The effect of bone-associated growth factors and cytokines on the growth of prostate cancer cells derived from soft tissue versus bone metastases in vitro.

Prostate cancer metastasis to bone may be mediated by preferential proliferation of these cells in the bone's microenvironment. We hypothesize that this preferential proliferation is mediated by bone-associated growth factors (GFs) and cytokines. To test our hypothesis, human prostate cancer cells, derived from both soft tissue (LNCaP, DuCaP, DU145) and bone metastases (PC-3, VCaP, MDA-2a, MDA-2b), were treated with bone-associated GFs and cytokines (PDGF, IGF-1, TGF-beta, EGF, bFGF, TNF-alpha, IL-1, and IL-6) for 48 h, and their growth responses were compared. The responses of soft tissue-derived prostate cancer cell lines to bone GFs and cytokines were variable. LNCaP cell growth was stimulated by IGF-1 but was inhibited by TNF-alpha.
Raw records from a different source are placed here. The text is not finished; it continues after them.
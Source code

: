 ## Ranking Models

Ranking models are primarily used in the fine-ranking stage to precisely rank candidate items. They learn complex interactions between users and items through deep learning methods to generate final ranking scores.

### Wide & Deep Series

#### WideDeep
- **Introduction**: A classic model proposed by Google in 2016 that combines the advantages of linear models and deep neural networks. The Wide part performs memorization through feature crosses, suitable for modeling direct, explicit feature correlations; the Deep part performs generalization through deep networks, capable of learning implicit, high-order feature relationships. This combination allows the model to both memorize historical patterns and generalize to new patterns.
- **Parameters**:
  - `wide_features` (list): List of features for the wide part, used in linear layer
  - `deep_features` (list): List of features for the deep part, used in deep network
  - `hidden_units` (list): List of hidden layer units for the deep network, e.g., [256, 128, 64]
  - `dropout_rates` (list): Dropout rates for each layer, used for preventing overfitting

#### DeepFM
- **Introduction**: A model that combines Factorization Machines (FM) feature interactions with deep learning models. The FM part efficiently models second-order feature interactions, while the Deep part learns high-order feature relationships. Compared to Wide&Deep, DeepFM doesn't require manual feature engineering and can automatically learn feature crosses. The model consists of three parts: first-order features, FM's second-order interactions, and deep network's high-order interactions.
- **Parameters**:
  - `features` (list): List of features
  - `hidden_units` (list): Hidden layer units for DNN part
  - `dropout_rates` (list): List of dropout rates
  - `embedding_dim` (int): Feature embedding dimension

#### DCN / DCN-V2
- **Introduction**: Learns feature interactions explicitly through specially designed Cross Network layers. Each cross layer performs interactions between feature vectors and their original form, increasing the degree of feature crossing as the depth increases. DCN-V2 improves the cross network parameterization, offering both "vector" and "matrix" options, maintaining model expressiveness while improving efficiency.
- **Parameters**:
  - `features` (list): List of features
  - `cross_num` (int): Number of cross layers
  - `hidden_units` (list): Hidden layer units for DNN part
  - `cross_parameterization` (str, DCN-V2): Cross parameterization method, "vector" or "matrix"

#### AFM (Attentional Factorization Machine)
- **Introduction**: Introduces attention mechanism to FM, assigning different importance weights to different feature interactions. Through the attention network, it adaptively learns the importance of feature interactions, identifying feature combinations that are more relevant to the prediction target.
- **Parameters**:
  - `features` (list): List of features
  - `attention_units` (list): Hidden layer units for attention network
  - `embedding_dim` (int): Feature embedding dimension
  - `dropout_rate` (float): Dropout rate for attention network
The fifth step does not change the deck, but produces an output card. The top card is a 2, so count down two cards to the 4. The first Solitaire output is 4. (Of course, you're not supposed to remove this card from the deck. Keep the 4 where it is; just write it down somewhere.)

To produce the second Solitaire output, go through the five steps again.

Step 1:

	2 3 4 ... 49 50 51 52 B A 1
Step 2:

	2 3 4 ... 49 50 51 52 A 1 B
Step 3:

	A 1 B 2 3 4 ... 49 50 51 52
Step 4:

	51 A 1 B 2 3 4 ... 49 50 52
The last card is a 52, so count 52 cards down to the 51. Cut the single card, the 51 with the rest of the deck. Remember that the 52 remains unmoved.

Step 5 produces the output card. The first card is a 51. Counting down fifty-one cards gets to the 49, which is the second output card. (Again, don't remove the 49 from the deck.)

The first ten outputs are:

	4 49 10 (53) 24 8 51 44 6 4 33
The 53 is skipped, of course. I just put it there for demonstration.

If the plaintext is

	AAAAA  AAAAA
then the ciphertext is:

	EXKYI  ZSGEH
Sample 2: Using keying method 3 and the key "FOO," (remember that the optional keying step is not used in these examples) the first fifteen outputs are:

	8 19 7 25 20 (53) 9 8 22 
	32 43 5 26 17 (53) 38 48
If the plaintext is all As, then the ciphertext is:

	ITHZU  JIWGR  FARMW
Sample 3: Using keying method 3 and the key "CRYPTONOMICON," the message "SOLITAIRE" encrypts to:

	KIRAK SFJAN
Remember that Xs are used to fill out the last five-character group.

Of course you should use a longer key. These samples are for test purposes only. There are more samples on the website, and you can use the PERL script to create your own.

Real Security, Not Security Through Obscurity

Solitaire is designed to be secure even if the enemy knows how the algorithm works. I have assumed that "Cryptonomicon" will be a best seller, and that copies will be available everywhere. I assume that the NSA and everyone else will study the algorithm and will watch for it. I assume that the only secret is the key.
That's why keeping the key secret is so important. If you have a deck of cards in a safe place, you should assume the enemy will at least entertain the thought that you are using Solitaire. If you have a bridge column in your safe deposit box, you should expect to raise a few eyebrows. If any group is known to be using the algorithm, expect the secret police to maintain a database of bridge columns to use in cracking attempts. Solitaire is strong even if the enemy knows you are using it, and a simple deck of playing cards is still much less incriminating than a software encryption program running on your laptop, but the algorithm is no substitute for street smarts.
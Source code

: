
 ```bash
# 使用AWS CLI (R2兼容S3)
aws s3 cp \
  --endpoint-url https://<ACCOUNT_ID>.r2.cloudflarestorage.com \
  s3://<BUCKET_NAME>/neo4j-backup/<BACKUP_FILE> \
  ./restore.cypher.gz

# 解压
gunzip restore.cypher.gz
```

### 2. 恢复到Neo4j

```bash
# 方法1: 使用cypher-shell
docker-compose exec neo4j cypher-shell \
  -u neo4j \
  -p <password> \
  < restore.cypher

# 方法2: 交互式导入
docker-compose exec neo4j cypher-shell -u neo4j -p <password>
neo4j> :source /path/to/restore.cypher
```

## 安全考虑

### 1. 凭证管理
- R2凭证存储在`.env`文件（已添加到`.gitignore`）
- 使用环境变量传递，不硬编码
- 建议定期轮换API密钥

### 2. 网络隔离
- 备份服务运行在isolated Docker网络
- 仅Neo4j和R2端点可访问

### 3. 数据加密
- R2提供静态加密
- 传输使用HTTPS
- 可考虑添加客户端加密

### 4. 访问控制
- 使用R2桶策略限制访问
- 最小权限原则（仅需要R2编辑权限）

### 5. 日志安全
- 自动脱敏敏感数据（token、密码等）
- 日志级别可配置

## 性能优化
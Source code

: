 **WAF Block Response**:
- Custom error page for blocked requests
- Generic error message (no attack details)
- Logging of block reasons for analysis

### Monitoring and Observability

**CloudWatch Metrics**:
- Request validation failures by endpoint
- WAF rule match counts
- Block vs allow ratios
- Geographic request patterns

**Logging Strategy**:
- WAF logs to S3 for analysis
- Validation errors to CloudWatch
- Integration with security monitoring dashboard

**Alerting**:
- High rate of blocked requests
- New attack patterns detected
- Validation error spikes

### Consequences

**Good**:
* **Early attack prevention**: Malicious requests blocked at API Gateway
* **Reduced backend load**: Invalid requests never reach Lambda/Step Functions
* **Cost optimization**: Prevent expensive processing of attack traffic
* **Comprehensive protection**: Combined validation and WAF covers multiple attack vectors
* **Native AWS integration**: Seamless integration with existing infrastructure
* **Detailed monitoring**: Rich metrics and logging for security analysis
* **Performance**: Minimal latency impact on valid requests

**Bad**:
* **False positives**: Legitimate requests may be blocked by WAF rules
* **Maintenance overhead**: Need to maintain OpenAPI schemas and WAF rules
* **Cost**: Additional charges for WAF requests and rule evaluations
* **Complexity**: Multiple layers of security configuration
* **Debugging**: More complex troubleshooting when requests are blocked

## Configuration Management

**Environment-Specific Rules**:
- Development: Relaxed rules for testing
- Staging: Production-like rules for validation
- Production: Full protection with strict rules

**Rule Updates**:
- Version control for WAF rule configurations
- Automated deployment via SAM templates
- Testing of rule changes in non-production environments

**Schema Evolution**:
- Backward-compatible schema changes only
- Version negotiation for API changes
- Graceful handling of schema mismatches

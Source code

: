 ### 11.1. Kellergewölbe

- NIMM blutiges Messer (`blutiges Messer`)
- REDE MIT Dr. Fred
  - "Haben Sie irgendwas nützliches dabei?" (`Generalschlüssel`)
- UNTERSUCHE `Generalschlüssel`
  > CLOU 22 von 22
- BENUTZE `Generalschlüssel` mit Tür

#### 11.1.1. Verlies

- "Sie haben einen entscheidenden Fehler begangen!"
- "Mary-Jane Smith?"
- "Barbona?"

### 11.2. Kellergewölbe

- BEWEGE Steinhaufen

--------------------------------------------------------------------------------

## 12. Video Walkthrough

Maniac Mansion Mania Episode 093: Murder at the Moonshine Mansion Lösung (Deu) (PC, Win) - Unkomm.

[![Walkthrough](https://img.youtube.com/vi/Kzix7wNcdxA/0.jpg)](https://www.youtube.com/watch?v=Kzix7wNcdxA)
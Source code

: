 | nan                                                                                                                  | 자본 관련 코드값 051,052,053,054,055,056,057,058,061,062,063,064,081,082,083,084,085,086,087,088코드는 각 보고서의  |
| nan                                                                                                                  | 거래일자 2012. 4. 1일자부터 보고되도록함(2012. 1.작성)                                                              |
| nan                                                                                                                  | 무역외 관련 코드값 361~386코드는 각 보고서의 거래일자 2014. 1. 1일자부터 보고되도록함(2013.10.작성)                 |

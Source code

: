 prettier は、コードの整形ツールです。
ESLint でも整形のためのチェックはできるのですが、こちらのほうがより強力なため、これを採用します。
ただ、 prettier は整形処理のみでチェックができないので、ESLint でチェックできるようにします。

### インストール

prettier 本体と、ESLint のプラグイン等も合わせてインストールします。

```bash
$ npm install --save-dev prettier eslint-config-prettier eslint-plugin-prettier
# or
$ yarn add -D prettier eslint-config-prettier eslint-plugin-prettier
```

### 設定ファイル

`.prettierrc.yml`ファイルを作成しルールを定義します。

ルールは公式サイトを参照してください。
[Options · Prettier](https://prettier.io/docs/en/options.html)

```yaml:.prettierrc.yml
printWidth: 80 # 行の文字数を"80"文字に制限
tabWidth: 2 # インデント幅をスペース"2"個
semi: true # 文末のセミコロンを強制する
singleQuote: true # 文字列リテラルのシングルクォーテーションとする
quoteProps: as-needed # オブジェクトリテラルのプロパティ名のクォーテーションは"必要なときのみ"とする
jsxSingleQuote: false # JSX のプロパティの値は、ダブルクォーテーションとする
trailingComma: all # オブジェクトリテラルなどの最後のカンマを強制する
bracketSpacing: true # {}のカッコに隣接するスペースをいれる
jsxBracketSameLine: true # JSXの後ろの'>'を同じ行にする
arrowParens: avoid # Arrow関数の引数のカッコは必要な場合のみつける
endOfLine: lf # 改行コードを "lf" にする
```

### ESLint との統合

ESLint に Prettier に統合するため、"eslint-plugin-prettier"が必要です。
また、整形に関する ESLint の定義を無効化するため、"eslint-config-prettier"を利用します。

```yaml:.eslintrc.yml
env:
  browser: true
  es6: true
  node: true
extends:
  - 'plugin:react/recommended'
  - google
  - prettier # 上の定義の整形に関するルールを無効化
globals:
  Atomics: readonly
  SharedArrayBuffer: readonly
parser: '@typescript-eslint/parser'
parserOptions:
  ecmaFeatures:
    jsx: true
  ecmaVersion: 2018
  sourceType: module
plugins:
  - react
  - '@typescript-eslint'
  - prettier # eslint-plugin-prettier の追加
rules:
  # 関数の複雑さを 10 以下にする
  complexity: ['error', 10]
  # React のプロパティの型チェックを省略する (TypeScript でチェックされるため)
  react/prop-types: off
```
DU145 cell growth was stimulated with EGF. Prostate cancer cell lines derived from bone metastases also responded variably to bone GFs and cytokines. IL-1 stimulated the growth of MDA-2a and 2b cell lines in a dose-dependent manner. PDGF and bFGF both demonstrated variable effects on bone-derived prostate cancer cell lines. TNF-alpha inhibited proliferation of the VCaP cells. These findings demonstrate that human prostate cancer cell lines derived from bone metastases may not respond preferentially to bone-associated GFs and cytokines.